Literally day of deadline now, and I have nothing from my coworker. I told her I don’t know if I’ll have time to submit the grant today or not. I sent several fucking reminders I don’t know how I could have done much better.
Really the only choice is to throw coworker under the bus and copy their manager or someone-high-up-who-really-cares-about-the-grant on the email chain.
I don’t, either. This seems to fall firmly into Not Your Problem. They’re possibly going to squawk, blame you, etc., but:
- You communicated clearly and specifically.
- They acknolwedged and agreed to your terms.
- They didn’t come through.
How is this on you?
I hate this trend! What if I don’t want everyone in the immediate area to know my business? How about if I’m remembering to complete a phone-based task while others are trying to watch TV or sleep? And what if - remote possibility for an aging person, I know - I can’t hear all that well?
It’s not just phone services, either.
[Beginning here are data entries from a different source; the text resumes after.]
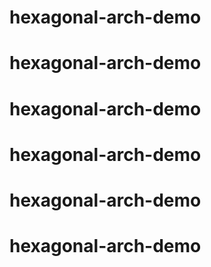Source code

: # hexagonal-arch-demo
# hexagonal-arch-demo
# hexagonal-arch-demo
# hexagonal-arch-demo
# hexagonal-arch-demo
# hexagonal-arch-demo

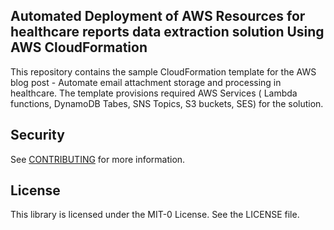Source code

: ## Automated Deployment of AWS Resources for healthcare reports data extraction solution Using AWS CloudFormation

This repository contains the sample CloudFormation template for the AWS  blog post - Automate email attachment storage and processing in healthcare. The template provisions required AWS Services ( Lambda functions, DynamoDB Tabes, SNS Topics, S3 buckets, SES) for the solution. 

## Security

See [CONTRIBUTING](CONTRIBUTING.md#security-issue-notifications) for more information.

## License

This library is licensed under the MIT-0 License. See the LICENSE file.

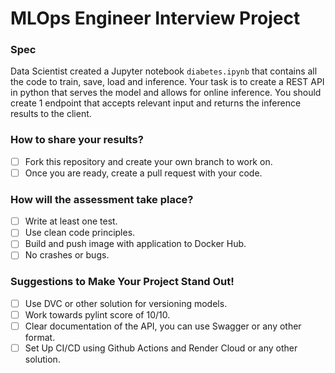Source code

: # MLOps Engineer Interview Project

### Spec

Data Scientist created a Jupyter notebook `diabetes.ipynb` that contains all the code to train, save, load and inference.
Your task is to create a REST API in python that serves the model and allows for online inference.
You should create 1 endpoint that accepts relevant input and returns the inference results to the client.

### How to share your results?
- [ ] Fork this repository and create your own branch to work on.
- [ ] Once you are ready, create a pull request with your code.

### How will the assessment take place?
- [ ] Write at least one test.
- [ ] Use clean code principles.
- [ ] Build and push image with application to Docker Hub.
- [ ] No crashes or bugs.

### Suggestions to Make Your Project Stand Out!
- [ ] Use DVC or other solution for versioning models.
- [ ] Work towards pylint score of 10/10.
- [ ] Clear documentation of the API, you can use Swagger or any other format.
- [ ] Set Up CI/CD using Github Actions and Render Cloud or any other solution.
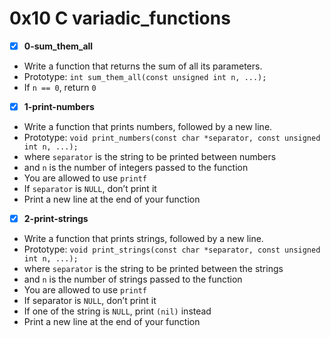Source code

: # 0x10 C variadic_functions

- [x] **0-sum_them_all**
- Write a function that returns the sum of all its parameters.
- Prototype: `int sum_them_all(const unsigned int n, ...);`
- If `n == 0`, return `0`

- [x] **1-print-numbers**
- Write a function that prints numbers, followed by a new line.
- Prototype: `void print_numbers(const char *separator, const unsigned int n, ...);`
- where `separator` is the string to be printed between numbers
- and `n` is the number of integers passed to the function
- You are allowed to use `printf`
- If `separator` is `NULL`, don’t print it
- Print a new line at the end of your function

- [x] **2-print-strings**
- Write a function that prints strings, followed by a new line.
- Prototype: `void print_strings(const char *separator, const unsigned int n, ...);`
- where `separator` is the string to be printed between the strings
- and `n` is the number of strings passed to the function
- You are allowed to use `printf`
- If separator is `NULL`, don’t print it
- If one of the string is `NULL`, print `(nil)` instead
- Print a new line at the end of your function
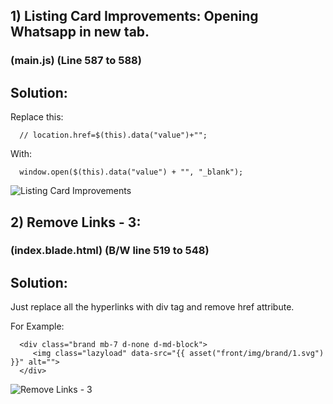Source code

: ## 1) Listing Card Improvements: Opening Whatsapp in new tab.
### (main.js) (Line 587 to 588)


## Solution: 


Replace this:

      // location.href=$(this).data("value")+"";

With:

      window.open($(this).data("value") + "", "_blank");
      

![Listing Card Improvements](https://user-images.githubusercontent.com/64412852/182070614-b0065243-c2ea-496f-b755-1266cc5cbf88.png)

## 2) Remove Links - 3: 
### (index.blade.html) (B/W line 519 to 548)

## Solution: 

Just replace all the hyperlinks with div tag and remove href attribute.

For Example:

      <div class="brand mb-7 d-none d-md-block">
         <img class="lazyload" data-src="{{ asset("front/img/brand/1.svg") }}" alt="">
      </div>


![Remove Links - 3](https://user-images.githubusercontent.com/64412852/182071112-9ef1de55-29f4-498f-aea0-303190a2d78f.png)



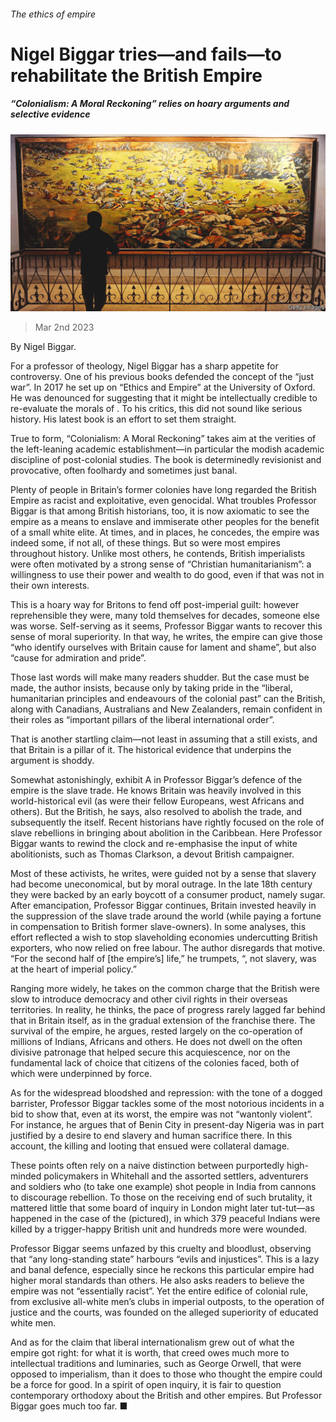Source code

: ###### The ethics of empire

# Nigel Biggar tries—and fails—to rehabilitate the British Empire 

##### “Colonialism: A Moral Reckoning” relies on hoary arguments and selective evidence 

![image](images/20230304_CUP001.jpg) 

> Mar 2nd 2023 

By Nigel Biggar. 

For a professor of theology, Nigel Biggar has a sharp appetite for controversy. One of his previous books defended the concept of the “just war”. In 2017 he set up  on “Ethics and Empire” at the University of Oxford. He was denounced for suggesting that it might be intellectually credible to re-evaluate the morals of . To his critics, this did not sound like serious history. His latest book is an effort to set them straight. 

True to form, “Colonialism: A Moral Reckoning” takes aim at the verities of the left-leaning academic establishment—in particular the modish academic discipline of post-colonial studies. The book is determinedly revisionist and provocative, often foolhardy and sometimes just banal. 

Plenty of people in Britain’s former colonies have long regarded the British Empire as racist and exploitative, even genocidal. What troubles Professor Biggar is that among British historians, too, it is now axiomatic to see the empire as a means to enslave and immiserate other peoples for the benefit of a small white elite. At times, and in places, he concedes, the empire was indeed some, if not all, of these things. But so were most empires throughout history. Unlike most others, he contends, British imperialists were often motivated by a strong sense of “Christian humanitarianism”: a willingness to use their power and wealth to do good, even if that was not in their own interests. 

This is a hoary way for Britons to fend off post-imperial guilt: however reprehensible they were, many told themselves for decades, someone else was worse. Self-serving as it seems, Professor Biggar wants to recover this sense of moral superiority. In that way, he writes, the empire can give those “who identify ourselves with Britain cause for lament and shame”, but also “cause for admiration and pride”.

Those last words will make many readers shudder. But the case must be made, the author insists, because only by taking pride in the “liberal, humanitarian principles and endeavours of the colonial past” can the British, along with Canadians, Australians and New Zealanders, remain confident in their roles as “important pillars of the liberal international order”.

That is another startling claim—not least in assuming that a  still exists, and that Britain is a pillar of it. The historical evidence that underpins the argument is shoddy.

Somewhat astonishingly, exhibit A in Professor Biggar’s defence of the empire is the slave trade. He knows Britain was heavily involved in this world-historical evil (as were their fellow Europeans, west Africans and others). But the British, he says, also resolved to abolish the trade, and subsequently the  itself. Recent historians have rightly focused on the role of slave rebellions in bringing about abolition in the Caribbean. Here Professor Biggar wants to rewind the clock and re-emphasise the input of white abolitionists, such as Thomas Clarkson, a devout British campaigner.

Most of these activists, he writes, were guided not by a sense that slavery had become uneconomical, but by moral outrage. In the late 18th century they were backed by an early boycott of a consumer product, namely sugar. After emancipation, Professor Biggar continues, Britain invested heavily in the suppression of the slave trade around the world (while paying a fortune in compensation to British former slave-owners). In some analyses, this effort reflected a wish to stop slaveholding economies undercutting British exporters, who now relied on free labour. The author disregards that motive. “For the second half of [the empire’s] life,” he trumpets, “, not slavery, was at the heart of imperial policy.” 

Ranging more widely, he takes on the common charge that the British were slow to introduce democracy and other civil rights in their overseas territories. In reality, he thinks, the pace of progress rarely lagged far behind that in Britain itself, as in the gradual extension of the franchise there. The survival of the empire, he argues, rested largely on the co-operation of millions of Indians, Africans and others. He does not dwell on the often divisive patronage that helped secure this acquiescence, nor on the fundamental lack of choice that citizens of the colonies faced, both of which were underpinned by force. 

As for the widespread bloodshed and repression: with the tone of a dogged barrister, Professor Biggar tackles some of the most notorious incidents in a bid to show that, even at its worst, the empire was not “wantonly violent”. For instance, he argues that  of Benin City in present-day Nigeria was in part justified by a desire to end slavery and human sacrifice there. In this account, the killing and looting that ensued were collateral damage.

These points often rely on a naive distinction between purportedly high-minded policymakers in Whitehall and the assorted settlers, adventurers and soldiers who (to take one example) shot people in India from cannons to discourage rebellion. To those on the receiving end of such brutality, it mattered little that some board of inquiry in London might later tut-tut—as happened in the case of the  (pictured), in which 379 peaceful Indians were killed by a trigger-happy British unit and hundreds more were wounded. 

Professor Biggar seems unfazed by this cruelty and bloodlust, observing that “any long-standing state” harbours “evils and injustices”. This is a lazy and banal defence, especially since he reckons this particular empire had higher moral standards than others. He also asks readers to believe the empire was not “essentially racist”. Yet the entire edifice of colonial rule, from exclusive all-white men’s clubs in imperial outposts, to the operation of justice and the courts, was founded on the alleged superiority of educated white men. 

And as for the claim that liberal internationalism grew out of what the empire got right: for what it is worth, that creed owes much more to intellectual traditions and luminaries, such as George Orwell, that were opposed to imperialism, than it does to those who thought the empire could be a force for good. In a spirit of open inquiry, it is fair to question contemporary orthodoxy about the British and other empires. But Professor Biggar goes much too far. ■


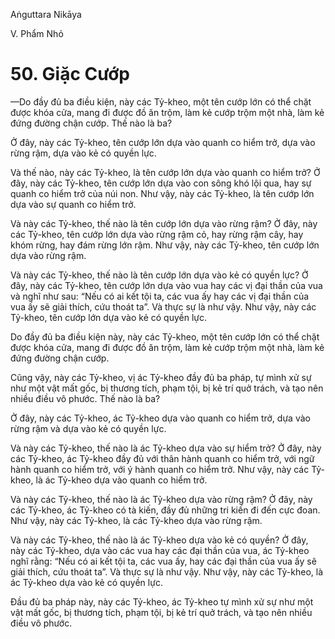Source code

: Aṅguttara Nikāya

V. Phẩm Nhỏ

# 50. Giặc Cướp

—Do đầy đủ ba điều kiện, này các Tỷ-kheo, một tên cướp lớn có thể chặt được khóa cửa, mang đi được đồ ăn trộm, làm kẻ cướp trộm một nhà, làm kẻ đứng đường chận cướp. Thế nào là ba?

Ở đây, này các Tỷ-kheo, tên cướp lớn dựa vào quanh co hiểm trở, dựa vào rừng rậm, dựa vào kẻ có quyền lực.

Và thế nào, này các Tỷ-kheo, là tên cướp lớn dựa vào quanh co hiểm trở? Ở đây, này các Tỷ-kheo, tên cướp lớn dựa vào con sông khó lội qua, hay sự quanh co hiểm trở của núi non. Như vậy, này các Tỷ-kheo, là tên cướp lớn dựa vào sự quanh co hiểm trở.

Và này các Tỷ-kheo, thế nào là tên cướp lớn dựa vào rừng rậm? Ở đây, này các Tỷ-kheo, tên cướp lớn dựa vào rừng rậm cỏ, hay rừng rậm cây, hay khóm rừng, hay đám rừng lớn rậm. Như vậy, này các Tỷ-kheo, tên cướp lớn dựa vào rừng rậm.

Và này các Tỷ-kheo, thế nào là tên cướp lớn dựa vào kẻ có quyền lực? Ở đây, này các Tỷ-kheo, tên cướp lớn dựa vào vua hay các vị đại thần của vua và nghĩ như sau: “Nếu có ai kết tội ta, các vua ấy hay các vị đại thần của vua ấy sẽ giải thích, cứu thoát ta”. Và thực sự là như vậy. Như vậy, này các Tỷ-kheo, tên cướp lớn dựa vào kẻ có quyền lực.

Do đầy đủ ba điều kiện này, này các Tỷ-kheo, một tên cướp lớn có thể chặt được khóa cửa, mang đi được đồ ăn trộm, làm kẻ cướp trộm một nhà, làm kẻ đứng đường chận cướp.

Cũng vậy, này các Tỷ-kheo, vị ác Tỷ-kheo đầy đủ ba pháp, tự mình xử sự như một vật mất gốc, bị thương tích, phạm tội, bị kẻ trí quở trách, và tạo nên nhiều điều vô phước. Thế nào là ba?

Ở đây, này các Tỷ-kheo, ác Tỷ-kheo dựa vào quanh co hiểm trở, dựa vào rừng rậm và dựa vào kẻ có quyền lực.

Và này các Tỷ-kheo, thế nào là ác Tỷ-kheo dựa vào sự hiểm trở? Ở đây, này các Tỷ-kheo, ác Tỷ-kheo đầy đủ với thân hành quanh co hiểm trở, với ngữ hành quanh co hiểm trở, với ý hành quanh co hiểm trở. Như vậy, này các Tỷ-kheo, là ác Tỷ-kheo dựa vào quanh co hiểm trở.

Và này các Tỷ-kheo, thế nào là ác Tỷ-kheo dựa vào rừng rậm? Ở đây, này các Tỷ-kheo, ác Tỷ-kheo có tà kiến, đầy đủ những tri kiến đi đến cực đoan. Như vậy, này các Tỷ-kheo, là các Tỷ-kheo dựa vào rừng rậm.

Và này các Tỷ-kheo, thế nào là ác Tỷ-kheo dựa vào kẻ có quyền? Ở đây, này các Tỷ-kheo, dựa vào các vua hay các đại thần của vua, ác Tỷ-kheo nghĩ rằng: “Nếu có ai kết tội ta, các vua ấy, hay các đại thần của vua ấy sẽ giải thích, cứu thoát ta”. Và thực sự là như vậy. Như vậy, này các Tỷ-kheo, là ác Tỷ-kheo dựa vào kẻ có quyền lực.

Ðầu đủ ba pháp này, này các Tỷ-kheo, ác Tỷ-kheo tự mình xử sự như một vật mất gốc, bị thương tích, phạm tội, bị kẻ trí quở trách, và tạo nên nhiều điều vô phước.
My own new Roku remote has turned on me and is constantly offering to let me talk to it instead of pressing buttons. Thanks but no thanks.
Replying to my own post to say my mother got another package in the mail TODAY with free COVID 19 tests(4 boxes with two tests each) She now has stack of about 60 boxes.
Is this a common thing? Anyone else keep getting FREE covid tests in the mail?
Well, no, cuz your mom is hogging them all.
Yes, but I’m in the habit of testing myself anytime I think there’s a hint I might have it, so they get used.
And thanks to them I’m pretty sure I haven’t had it in a long time.